• _SOURCE MATERIAL_:
##############################

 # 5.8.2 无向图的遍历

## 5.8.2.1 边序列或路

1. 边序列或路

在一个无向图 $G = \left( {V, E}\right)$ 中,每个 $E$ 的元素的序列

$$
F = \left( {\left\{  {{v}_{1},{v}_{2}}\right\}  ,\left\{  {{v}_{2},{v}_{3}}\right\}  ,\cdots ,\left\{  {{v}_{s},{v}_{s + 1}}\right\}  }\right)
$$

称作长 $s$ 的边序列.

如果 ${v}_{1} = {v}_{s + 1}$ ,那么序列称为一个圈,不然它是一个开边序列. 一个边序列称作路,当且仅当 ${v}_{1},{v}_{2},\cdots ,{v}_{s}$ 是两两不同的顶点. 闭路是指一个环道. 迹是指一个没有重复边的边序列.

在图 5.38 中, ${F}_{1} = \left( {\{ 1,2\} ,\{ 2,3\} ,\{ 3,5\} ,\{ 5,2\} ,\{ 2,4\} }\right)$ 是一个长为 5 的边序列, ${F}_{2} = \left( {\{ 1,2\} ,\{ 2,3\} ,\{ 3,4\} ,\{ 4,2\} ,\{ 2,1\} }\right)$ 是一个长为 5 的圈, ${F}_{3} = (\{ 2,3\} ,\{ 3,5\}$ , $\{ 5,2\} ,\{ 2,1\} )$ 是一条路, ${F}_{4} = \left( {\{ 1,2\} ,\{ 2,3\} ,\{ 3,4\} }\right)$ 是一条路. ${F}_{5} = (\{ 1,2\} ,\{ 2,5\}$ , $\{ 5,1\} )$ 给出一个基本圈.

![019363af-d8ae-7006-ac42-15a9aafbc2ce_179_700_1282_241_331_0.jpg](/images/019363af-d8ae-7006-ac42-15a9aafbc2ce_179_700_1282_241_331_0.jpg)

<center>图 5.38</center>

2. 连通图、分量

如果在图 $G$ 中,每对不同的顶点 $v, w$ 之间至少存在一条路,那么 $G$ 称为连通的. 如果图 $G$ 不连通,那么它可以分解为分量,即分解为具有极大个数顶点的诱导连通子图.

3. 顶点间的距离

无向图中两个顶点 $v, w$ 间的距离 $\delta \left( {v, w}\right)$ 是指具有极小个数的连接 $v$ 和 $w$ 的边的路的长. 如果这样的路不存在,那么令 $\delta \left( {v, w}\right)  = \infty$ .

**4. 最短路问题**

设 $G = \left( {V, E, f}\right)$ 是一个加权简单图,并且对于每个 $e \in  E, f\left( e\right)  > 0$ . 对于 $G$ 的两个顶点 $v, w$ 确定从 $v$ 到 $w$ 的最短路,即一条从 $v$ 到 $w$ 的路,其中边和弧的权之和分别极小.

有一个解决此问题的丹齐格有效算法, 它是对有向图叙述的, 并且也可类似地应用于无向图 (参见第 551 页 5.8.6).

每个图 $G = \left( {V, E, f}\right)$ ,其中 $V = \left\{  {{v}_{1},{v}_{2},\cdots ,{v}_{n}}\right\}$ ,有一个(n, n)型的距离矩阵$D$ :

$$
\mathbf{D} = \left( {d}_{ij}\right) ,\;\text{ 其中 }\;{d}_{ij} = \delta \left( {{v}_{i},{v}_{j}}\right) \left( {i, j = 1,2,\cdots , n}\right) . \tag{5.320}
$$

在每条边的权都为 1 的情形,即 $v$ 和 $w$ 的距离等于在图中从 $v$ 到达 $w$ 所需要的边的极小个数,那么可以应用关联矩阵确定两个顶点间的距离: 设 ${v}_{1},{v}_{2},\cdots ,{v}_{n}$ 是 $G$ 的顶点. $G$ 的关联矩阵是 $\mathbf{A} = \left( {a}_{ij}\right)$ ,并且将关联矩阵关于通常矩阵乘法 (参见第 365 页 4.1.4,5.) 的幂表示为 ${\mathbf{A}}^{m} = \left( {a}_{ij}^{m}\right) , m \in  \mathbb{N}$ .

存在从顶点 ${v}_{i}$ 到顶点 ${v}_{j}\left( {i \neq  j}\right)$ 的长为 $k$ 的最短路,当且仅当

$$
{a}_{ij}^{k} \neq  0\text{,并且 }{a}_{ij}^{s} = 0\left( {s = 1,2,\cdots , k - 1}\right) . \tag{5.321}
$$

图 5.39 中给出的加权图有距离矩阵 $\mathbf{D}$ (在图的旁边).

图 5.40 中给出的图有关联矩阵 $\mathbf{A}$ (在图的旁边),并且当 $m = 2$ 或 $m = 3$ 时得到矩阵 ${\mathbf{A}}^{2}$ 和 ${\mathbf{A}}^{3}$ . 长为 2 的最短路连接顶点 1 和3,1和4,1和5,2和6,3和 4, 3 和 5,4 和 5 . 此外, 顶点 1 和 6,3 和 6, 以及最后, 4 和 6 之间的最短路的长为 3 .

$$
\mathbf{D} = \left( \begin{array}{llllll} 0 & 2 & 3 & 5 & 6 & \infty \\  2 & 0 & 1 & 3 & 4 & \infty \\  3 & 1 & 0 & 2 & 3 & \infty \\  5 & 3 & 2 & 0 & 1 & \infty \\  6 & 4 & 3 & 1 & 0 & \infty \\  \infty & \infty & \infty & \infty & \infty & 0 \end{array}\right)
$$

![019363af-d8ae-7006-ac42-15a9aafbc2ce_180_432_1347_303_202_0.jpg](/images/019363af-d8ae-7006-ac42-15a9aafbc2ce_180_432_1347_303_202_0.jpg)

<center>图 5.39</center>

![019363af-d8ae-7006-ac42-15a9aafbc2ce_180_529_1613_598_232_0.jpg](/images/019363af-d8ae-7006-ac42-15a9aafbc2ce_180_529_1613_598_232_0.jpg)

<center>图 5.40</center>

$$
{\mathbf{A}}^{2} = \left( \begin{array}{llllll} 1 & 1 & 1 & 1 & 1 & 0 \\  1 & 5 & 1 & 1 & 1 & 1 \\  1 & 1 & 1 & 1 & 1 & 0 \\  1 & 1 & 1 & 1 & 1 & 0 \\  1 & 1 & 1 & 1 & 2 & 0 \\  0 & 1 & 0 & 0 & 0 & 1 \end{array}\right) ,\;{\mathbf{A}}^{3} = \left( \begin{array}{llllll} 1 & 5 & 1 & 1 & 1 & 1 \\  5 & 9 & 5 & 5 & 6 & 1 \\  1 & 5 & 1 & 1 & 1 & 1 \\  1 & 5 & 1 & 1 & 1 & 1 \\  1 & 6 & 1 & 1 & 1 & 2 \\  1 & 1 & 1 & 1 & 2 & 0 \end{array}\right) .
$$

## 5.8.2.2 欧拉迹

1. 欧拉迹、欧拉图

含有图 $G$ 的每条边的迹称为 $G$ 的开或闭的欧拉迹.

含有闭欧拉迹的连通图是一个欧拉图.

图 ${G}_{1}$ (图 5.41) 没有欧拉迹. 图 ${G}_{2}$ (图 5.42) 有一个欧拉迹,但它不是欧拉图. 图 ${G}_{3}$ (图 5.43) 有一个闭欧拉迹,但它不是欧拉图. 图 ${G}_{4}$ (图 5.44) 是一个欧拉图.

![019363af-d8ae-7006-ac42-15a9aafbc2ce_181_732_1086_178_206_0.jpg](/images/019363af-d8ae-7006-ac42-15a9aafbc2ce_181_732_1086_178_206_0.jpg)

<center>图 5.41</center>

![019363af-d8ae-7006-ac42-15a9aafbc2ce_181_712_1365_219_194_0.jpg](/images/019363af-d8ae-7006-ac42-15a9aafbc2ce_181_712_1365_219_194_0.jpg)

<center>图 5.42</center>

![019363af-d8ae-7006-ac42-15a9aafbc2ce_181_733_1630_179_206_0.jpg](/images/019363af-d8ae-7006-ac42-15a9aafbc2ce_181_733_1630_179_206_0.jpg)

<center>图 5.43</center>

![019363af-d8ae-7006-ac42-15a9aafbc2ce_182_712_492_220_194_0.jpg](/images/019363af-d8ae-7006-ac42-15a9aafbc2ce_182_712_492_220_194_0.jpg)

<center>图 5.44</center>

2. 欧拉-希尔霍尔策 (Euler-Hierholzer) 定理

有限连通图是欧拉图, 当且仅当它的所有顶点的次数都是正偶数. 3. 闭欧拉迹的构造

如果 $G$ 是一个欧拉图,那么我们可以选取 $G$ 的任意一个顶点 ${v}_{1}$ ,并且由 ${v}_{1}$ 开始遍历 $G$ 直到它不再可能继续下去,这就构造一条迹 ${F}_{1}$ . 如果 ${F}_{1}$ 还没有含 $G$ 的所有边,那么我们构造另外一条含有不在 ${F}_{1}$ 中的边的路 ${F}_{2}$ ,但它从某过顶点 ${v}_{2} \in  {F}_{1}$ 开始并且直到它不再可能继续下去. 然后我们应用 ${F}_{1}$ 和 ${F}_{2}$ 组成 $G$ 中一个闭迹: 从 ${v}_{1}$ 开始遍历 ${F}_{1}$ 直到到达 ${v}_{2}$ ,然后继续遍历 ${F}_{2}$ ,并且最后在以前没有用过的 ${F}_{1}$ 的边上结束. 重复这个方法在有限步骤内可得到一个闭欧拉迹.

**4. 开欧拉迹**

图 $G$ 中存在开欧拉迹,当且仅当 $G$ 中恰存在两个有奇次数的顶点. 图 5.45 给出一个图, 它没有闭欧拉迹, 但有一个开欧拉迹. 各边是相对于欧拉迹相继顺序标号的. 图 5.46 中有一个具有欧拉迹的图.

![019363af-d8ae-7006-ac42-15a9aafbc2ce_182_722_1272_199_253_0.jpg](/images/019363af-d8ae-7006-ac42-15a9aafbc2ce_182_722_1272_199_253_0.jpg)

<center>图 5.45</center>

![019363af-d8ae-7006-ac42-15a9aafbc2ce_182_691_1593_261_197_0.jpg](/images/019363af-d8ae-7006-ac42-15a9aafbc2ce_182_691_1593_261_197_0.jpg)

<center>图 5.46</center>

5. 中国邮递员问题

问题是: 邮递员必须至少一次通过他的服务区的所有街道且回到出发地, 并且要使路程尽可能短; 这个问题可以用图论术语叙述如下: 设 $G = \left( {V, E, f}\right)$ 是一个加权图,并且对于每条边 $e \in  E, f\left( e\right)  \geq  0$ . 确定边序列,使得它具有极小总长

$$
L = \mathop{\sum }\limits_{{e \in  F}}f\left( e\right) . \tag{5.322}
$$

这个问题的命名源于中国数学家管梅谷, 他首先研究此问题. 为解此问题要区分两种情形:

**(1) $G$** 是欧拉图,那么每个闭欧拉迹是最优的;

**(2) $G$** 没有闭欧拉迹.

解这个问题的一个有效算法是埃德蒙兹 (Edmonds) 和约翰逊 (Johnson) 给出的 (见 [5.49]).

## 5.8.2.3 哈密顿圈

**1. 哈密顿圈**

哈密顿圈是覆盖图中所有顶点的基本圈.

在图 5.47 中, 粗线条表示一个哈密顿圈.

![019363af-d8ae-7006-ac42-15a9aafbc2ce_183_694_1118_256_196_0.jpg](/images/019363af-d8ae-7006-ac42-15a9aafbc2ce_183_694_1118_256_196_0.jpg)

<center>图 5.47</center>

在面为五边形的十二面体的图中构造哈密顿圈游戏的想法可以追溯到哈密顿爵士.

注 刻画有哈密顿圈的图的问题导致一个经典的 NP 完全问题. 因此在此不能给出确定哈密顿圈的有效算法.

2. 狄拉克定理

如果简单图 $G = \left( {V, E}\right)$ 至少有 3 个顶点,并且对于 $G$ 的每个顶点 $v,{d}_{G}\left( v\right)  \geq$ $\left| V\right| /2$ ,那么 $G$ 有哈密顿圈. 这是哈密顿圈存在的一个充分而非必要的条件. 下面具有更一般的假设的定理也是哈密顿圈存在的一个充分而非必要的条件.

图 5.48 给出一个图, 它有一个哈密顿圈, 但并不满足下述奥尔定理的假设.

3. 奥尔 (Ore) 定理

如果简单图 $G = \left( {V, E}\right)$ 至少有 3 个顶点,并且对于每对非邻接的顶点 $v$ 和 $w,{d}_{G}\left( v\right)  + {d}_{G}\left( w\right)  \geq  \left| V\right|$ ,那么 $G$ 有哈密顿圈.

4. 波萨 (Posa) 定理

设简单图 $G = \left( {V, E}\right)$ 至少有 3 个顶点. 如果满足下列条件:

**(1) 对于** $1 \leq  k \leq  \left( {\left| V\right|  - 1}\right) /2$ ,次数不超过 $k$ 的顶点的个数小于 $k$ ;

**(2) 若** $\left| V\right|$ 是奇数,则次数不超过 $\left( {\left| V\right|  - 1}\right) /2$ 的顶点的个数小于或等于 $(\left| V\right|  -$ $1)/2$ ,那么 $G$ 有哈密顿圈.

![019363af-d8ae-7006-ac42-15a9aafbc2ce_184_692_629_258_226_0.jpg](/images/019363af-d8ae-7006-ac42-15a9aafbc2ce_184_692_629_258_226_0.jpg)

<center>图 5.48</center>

##############################

What lines above contain the string "在图的旁边"? Copy all of them.

• _TASK SOLUTION_:
图 5.39 中给出的加权图有距离矩阵 $\mathbf{D}$ (在图的旁边).
图 5.40 中给出的图有关联矩阵 $\mathbf{A}$ (在图的旁边),并且当 $m = 2$ 或 $m = 3$ 时得到矩阵 ${\mathbf{A}}^{2}$ 和 ${\mathbf{A}}^{3}$ . 长为 2 的最短路连接顶点 1 和3,1和4,1和5,2和6,3和 4, 3 和 5,4 和 5 . 此外, 顶点 1 和 6,3 和 6, 以及最后, 4 和 6 之间的最短路的长为 3 .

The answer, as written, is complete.